L'Opéra Restaurant is a restaurant in Paris, France. Built into the Palais Garnier opera house's east facade, the restaurant is at the intersection of Gluck and Halévy streets, at the Place Jacques Rouché, in the 9th arrondissement. The restaurant premiered in 2011, 136 years after the Opera itself was opened.

History 

According to a restaurant press release, a restaurant had been proposed since the beginning of architect Charles Garnier's plans for the opera house. His project was not realized due to lack of funds.

Two other efforts to create a restaurant were made by theatre directors, in 1973 by composer Rolf Liebermann, followed in 1992 by businessman Pierre Bergé. These attempts did not succeed, also due to lack of financial support.
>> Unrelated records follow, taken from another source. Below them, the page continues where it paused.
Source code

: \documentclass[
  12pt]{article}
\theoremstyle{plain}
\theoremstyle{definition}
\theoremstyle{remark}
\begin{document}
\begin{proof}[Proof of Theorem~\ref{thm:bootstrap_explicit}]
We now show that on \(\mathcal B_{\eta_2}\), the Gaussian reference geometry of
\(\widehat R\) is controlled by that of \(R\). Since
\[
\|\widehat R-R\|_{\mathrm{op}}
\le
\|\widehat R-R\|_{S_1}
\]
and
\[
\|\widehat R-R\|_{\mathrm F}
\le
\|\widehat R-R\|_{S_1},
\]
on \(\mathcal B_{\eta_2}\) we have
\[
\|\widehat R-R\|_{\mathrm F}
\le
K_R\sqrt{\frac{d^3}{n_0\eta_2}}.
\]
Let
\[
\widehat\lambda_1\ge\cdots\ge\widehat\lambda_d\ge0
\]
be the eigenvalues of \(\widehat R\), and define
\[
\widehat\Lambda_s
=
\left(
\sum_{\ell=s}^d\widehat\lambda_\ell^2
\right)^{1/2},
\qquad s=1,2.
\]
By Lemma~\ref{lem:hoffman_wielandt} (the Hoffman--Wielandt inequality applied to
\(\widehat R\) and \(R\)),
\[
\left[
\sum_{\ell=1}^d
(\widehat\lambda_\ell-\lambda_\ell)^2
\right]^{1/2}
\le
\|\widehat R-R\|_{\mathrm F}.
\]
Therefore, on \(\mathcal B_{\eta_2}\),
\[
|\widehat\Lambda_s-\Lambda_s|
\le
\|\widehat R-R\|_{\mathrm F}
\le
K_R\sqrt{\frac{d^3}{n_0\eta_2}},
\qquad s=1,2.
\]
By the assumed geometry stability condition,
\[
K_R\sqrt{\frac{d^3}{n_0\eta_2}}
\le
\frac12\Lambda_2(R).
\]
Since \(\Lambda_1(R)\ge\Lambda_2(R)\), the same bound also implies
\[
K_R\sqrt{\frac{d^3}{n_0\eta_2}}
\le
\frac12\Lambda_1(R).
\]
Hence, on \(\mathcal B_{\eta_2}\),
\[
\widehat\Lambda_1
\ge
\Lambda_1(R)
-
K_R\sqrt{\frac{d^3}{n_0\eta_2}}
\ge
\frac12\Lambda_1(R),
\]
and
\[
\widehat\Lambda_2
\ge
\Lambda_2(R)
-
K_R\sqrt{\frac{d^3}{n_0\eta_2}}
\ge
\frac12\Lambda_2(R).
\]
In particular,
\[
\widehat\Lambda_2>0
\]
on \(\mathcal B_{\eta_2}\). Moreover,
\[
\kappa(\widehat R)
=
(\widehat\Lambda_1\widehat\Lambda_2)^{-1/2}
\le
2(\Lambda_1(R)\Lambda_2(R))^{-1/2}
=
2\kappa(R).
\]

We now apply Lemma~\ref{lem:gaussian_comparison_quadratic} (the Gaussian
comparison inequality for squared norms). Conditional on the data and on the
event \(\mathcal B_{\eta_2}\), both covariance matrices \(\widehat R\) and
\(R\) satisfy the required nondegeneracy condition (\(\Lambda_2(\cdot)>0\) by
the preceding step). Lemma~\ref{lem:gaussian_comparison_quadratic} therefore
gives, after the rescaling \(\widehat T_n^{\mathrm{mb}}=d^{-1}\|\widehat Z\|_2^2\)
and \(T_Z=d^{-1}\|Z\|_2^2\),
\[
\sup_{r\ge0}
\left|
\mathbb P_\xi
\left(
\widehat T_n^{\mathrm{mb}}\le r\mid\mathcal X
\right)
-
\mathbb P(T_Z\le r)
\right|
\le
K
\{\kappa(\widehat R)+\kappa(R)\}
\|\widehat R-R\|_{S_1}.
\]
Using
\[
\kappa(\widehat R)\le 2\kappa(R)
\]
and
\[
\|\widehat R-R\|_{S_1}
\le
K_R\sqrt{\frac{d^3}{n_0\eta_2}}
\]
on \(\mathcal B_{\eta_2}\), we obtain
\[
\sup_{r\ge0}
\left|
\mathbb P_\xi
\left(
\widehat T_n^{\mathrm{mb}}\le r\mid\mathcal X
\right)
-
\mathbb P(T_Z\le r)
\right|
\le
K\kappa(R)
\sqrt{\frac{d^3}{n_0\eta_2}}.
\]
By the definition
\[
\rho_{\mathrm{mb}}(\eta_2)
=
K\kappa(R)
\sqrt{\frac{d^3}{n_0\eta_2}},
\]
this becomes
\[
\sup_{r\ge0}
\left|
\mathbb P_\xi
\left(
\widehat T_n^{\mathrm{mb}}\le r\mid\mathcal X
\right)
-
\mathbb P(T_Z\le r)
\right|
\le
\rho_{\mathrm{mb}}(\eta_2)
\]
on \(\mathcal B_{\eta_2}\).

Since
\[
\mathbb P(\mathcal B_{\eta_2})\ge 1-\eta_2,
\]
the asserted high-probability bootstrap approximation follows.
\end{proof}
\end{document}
In March 2007, director Gérard Mortier created a competition for tenders, under an ambitious plan to bring opera to new audiences. After 16 months of negotiations, the proposal by Pierre François Blanc was accepted by the Opera on July 1, 2008.

After a year of preparations, the architectural project of Odile Decq received appraisal from the National Commission of Historic Monuments on June 15, 2009.

Menu 

The Opera's menu was developed by Chef Christophe Aribert. Previous head chefs include Yann Tanneau and Stéphane Bidi.

In January 2016, Chihiro Yamazaki became the new head chef. Chihiro Yamazaki has worked in Parisian restaurants such as Bellecour, Grand Hotel.

Architecture 

Located behind the east facade of the Opera Garnier, the restaurant occupies space where horse-drawn carriages entered to drop off opera patrons, when the building was first erected. The restaurant's interior was designed by French architect Odile Decq.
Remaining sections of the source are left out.